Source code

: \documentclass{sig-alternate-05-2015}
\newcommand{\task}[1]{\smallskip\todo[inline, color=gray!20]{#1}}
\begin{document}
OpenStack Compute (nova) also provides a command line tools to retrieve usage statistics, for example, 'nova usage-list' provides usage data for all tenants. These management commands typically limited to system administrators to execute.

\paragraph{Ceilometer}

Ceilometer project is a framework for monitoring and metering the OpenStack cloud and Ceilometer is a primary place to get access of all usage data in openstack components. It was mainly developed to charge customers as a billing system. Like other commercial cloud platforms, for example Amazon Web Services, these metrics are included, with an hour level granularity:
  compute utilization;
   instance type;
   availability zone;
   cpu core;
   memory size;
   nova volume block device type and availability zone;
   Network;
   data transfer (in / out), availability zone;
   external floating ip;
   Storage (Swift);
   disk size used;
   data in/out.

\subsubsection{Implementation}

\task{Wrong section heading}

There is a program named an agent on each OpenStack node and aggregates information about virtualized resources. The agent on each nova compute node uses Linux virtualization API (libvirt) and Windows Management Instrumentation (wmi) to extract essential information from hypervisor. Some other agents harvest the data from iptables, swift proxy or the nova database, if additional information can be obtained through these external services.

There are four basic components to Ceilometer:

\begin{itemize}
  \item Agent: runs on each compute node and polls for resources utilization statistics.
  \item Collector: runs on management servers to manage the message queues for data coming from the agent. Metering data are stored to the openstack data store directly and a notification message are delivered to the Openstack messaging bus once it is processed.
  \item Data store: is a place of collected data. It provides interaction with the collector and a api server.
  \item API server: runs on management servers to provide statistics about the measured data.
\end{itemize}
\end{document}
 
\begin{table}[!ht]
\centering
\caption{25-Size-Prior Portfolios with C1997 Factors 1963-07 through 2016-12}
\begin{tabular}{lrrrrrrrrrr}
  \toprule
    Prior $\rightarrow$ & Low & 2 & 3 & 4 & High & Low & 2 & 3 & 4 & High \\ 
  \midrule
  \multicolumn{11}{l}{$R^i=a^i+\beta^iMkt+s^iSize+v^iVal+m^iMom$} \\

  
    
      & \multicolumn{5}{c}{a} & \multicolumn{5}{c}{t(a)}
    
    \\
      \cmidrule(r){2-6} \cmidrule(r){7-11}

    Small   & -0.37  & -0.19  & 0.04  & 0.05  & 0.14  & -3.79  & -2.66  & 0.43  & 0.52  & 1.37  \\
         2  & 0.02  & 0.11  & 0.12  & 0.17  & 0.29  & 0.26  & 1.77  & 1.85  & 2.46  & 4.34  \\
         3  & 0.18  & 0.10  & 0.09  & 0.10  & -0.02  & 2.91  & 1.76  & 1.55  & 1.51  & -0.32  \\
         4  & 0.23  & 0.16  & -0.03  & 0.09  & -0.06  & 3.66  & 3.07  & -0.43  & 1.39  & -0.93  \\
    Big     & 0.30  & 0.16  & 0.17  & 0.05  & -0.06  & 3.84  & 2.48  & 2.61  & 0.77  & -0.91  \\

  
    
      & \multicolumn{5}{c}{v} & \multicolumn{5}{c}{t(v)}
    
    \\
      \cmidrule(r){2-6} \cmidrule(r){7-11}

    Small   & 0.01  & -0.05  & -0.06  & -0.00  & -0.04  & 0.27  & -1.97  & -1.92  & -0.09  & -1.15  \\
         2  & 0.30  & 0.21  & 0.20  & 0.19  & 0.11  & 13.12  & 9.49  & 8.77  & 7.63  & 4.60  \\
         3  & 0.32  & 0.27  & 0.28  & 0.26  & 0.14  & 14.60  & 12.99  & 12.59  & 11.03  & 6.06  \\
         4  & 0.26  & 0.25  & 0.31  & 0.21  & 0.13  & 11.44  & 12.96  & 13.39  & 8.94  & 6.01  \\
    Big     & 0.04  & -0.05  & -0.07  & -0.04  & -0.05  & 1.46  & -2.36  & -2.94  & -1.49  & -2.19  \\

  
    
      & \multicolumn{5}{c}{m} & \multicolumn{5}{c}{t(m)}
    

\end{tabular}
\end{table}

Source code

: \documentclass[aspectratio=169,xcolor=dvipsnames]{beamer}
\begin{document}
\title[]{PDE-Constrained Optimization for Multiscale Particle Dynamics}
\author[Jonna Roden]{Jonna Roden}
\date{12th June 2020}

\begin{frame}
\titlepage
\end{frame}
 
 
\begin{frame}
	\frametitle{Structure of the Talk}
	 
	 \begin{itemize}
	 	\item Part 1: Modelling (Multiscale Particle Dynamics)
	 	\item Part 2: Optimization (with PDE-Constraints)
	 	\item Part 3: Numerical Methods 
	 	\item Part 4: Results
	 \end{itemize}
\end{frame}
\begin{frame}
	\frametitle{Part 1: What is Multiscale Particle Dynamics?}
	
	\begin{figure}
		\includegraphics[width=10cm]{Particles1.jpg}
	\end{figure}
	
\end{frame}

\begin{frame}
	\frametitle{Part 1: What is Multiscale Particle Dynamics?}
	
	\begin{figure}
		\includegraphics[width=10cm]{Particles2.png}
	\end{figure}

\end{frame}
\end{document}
• • • • • • •
Directions:
Identify the lines above that contain the word "about", then copy them.

Answer space:
There is a program named an agent on each OpenStack node and aggregates information about virtualized resources. The agent on each nova compute node uses Linux virtualization API (libvirt) and Windows Management Instrumentation (wmi) to extract essential information from hypervisor. Some other agents harvest the data from iptables, swift proxy or the nova database, if additional information can be obtained through these external services.
  \item API server: runs on management servers to provide statistics about the measured data.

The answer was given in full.